WORK TO BE COMPLETED
Using the line that contains "## Submodule Hell" as the start, restate each line word for word through the final line of the material below, and return only those.
..............................
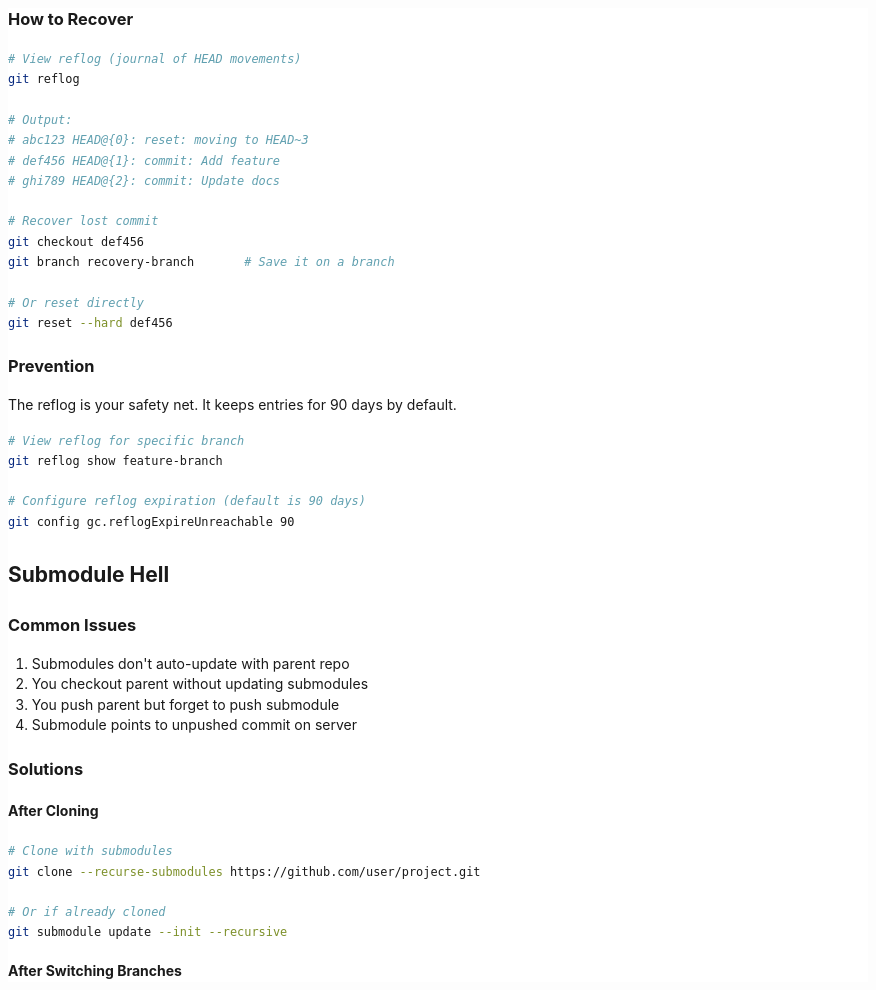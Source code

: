 ### How to Recover

```bash
# View reflog (journal of HEAD movements)
git reflog

# Output:
# abc123 HEAD@{0}: reset: moving to HEAD~3
# def456 HEAD@{1}: commit: Add feature
# ghi789 HEAD@{2}: commit: Update docs

# Recover lost commit
git checkout def456
git branch recovery-branch       # Save it on a branch

# Or reset directly
git reset --hard def456
```

### Prevention

The reflog is your safety net. It keeps entries for 90 days by default.

```bash
# View reflog for specific branch
git reflog show feature-branch

# Configure reflog expiration (default is 90 days)
git config gc.reflogExpireUnreachable 90
```

## Submodule Hell

### Common Issues

1. Submodules don't auto-update with parent repo
2. You checkout parent without updating submodules
3. You push parent but forget to push submodule
4. Submodule points to unpushed commit on server

### Solutions

#### After Cloning

```bash
# Clone with submodules
git clone --recurse-submodules https://github.com/user/project.git

# Or if already cloned
git submodule update --init --recursive
```

#### After Switching Branches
..............................
ANSWER TO THIS EXERCISE
## Submodule Hell

### Common Issues

1. Submodules don't auto-update with parent repo
2. You checkout parent without updating submodules
3. You push parent but forget to push submodule
4. Submodule points to unpushed commit on server

### Solutions

#### After Cloning

```bash
# Clone with submodules
git clone --recurse-submodules https://github.com/user/project.git

# Or if already cloned
git submodule update --init --recursive
```

#### After Switching Branches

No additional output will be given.